> **Exercise details**: Once you reach the line containing "Five declarations are" in the data below, restate each line word for word up to and including the one containing "records the index".

> **Dataset records**:
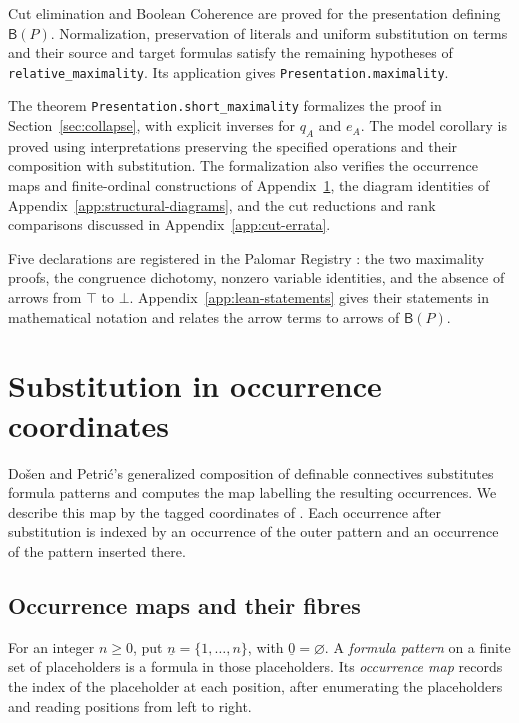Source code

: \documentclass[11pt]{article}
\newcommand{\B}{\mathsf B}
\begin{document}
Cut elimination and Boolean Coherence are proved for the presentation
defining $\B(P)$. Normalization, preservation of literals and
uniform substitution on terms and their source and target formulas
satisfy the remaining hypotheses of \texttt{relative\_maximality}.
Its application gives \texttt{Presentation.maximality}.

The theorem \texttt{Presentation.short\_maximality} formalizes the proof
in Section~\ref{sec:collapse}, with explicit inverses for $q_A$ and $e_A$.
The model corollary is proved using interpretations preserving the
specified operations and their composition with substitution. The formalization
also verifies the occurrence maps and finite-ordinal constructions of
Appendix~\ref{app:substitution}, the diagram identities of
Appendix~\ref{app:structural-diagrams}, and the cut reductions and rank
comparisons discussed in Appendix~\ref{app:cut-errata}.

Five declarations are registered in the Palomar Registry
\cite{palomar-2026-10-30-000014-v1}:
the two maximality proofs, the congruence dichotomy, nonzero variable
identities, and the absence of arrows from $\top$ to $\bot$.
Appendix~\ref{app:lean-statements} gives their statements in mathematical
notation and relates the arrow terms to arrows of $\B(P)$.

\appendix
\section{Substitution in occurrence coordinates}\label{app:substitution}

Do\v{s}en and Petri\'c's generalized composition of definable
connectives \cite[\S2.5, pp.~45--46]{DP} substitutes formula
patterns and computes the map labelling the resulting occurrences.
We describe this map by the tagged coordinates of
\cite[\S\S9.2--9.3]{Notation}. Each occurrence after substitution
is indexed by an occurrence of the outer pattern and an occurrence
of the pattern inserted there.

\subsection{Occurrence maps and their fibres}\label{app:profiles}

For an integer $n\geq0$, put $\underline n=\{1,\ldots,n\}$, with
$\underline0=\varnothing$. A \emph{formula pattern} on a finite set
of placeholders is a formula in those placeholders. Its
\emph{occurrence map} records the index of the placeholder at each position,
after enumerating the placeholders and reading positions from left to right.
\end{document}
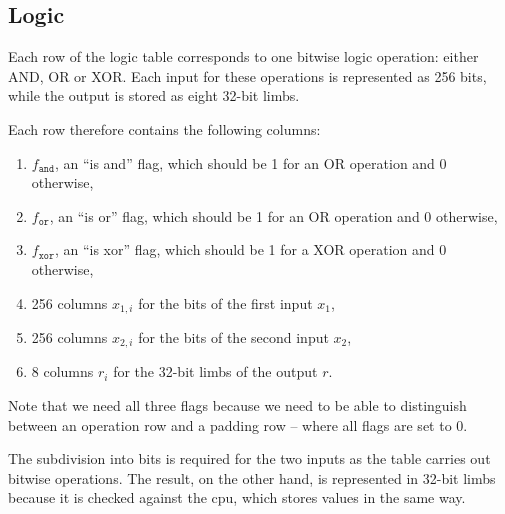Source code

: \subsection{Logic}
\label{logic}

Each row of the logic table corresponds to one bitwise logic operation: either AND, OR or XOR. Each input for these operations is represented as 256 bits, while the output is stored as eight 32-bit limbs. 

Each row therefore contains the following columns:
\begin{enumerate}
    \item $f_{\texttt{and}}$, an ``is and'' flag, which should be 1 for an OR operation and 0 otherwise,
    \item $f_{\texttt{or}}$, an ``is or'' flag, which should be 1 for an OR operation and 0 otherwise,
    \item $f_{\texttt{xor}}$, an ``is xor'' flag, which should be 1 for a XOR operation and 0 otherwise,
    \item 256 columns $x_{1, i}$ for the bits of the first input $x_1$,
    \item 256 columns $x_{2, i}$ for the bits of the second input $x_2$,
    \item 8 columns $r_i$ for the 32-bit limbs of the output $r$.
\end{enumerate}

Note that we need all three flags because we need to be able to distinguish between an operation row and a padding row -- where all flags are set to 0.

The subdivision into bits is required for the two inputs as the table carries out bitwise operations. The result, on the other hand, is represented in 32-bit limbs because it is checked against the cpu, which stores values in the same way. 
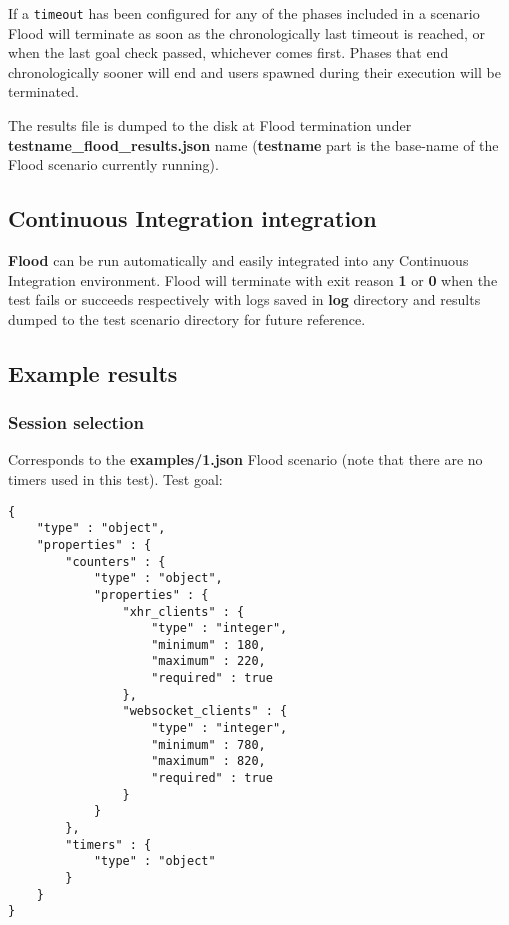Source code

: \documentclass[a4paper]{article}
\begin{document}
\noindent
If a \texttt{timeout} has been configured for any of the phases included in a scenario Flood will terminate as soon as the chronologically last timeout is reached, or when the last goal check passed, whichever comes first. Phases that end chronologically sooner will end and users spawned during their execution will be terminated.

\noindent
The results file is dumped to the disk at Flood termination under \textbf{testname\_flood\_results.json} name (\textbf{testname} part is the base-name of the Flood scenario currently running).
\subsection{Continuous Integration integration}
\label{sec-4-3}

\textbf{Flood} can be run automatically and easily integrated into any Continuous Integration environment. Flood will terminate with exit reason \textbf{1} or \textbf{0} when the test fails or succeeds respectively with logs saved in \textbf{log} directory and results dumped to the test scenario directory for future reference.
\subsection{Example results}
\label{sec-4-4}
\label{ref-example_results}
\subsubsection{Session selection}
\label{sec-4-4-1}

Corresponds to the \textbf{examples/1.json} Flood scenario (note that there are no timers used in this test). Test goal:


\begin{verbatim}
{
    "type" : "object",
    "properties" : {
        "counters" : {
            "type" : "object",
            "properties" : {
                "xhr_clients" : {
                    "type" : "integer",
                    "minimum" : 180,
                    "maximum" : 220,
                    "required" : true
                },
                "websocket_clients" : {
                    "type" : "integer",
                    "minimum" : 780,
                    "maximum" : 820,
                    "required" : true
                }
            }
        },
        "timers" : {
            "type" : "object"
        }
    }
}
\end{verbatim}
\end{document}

--

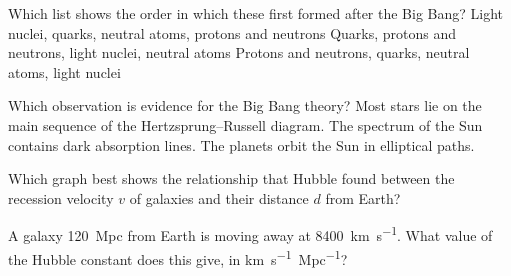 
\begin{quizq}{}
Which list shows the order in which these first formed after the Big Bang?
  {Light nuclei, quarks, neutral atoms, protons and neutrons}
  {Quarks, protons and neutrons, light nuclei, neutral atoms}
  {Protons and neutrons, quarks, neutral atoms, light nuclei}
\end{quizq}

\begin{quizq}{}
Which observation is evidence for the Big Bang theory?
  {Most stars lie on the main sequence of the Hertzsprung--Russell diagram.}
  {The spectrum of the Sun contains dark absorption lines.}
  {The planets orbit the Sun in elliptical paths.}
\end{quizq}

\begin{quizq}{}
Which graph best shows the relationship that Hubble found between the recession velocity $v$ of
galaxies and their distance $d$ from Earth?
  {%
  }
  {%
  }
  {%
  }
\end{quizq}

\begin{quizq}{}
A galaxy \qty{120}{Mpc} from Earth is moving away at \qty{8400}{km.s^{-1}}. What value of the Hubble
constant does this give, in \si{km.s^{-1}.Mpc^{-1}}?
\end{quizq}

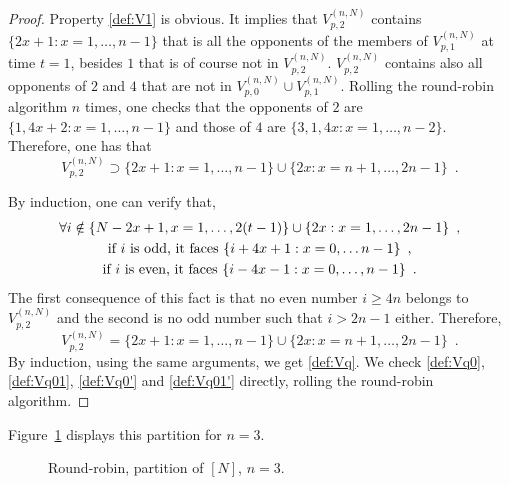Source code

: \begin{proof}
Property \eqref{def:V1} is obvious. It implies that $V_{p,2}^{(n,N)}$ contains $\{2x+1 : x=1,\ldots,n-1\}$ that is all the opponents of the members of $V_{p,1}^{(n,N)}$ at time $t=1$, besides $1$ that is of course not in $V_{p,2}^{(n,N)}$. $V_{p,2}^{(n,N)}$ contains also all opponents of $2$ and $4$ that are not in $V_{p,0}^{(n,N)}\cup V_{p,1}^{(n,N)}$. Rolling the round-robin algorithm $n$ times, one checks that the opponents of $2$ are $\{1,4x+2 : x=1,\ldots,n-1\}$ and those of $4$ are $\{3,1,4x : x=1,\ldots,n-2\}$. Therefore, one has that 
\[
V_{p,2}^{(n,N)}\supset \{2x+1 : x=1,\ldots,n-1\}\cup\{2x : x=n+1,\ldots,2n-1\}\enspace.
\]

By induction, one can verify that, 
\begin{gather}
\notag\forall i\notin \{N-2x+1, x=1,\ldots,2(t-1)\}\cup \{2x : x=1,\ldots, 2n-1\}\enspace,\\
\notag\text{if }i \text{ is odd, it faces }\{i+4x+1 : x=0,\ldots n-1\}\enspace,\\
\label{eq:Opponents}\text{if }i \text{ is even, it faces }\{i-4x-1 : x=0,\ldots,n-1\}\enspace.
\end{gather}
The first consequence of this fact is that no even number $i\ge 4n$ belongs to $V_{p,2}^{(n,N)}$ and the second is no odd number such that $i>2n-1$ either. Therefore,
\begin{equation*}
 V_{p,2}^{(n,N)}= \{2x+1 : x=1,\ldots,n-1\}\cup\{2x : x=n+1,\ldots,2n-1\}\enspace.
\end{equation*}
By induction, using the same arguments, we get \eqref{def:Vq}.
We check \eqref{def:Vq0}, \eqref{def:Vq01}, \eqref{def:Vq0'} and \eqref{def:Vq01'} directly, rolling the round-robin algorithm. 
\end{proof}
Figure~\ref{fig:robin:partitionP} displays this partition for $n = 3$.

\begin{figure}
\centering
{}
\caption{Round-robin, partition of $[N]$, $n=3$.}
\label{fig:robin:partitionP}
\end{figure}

> **Result below**:
Five declarations are registered in the Palomar Registry
\cite{palomar-2026-10-30-000014-v1}:
the two maximality proofs, the congruence dichotomy, nonzero variable
identities, and the absence of arrows from $\top$ to $\bot$.
Appendix~\ref{app:lean-statements} gives their statements in mathematical
notation and relates the arrow terms to arrows of $\B(P)$.

\appendix
\section{Substitution in occurrence coordinates}\label{app:substitution}

Do\v{s}en and Petri\'c's generalized composition of definable
connectives \cite[\S2.5, pp.~45--46]{DP} substitutes formula
patterns and computes the map labelling the resulting occurrences.
We describe this map by the tagged coordinates of
\cite[\S\S9.2--9.3]{Notation}. Each occurrence after substitution
is indexed by an occurrence of the outer pattern and an occurrence
of the pattern inserted there.

\subsection{Occurrence maps and their fibres}\label{app:profiles}

For an integer $n\geq0$, put $\underline n=\{1,\ldots,n\}$, with
$\underline0=\varnothing$. A \emph{formula pattern} on a finite set
of placeholders is a formula in those placeholders. Its
\emph{occurrence map} records the index of the placeholder at each position,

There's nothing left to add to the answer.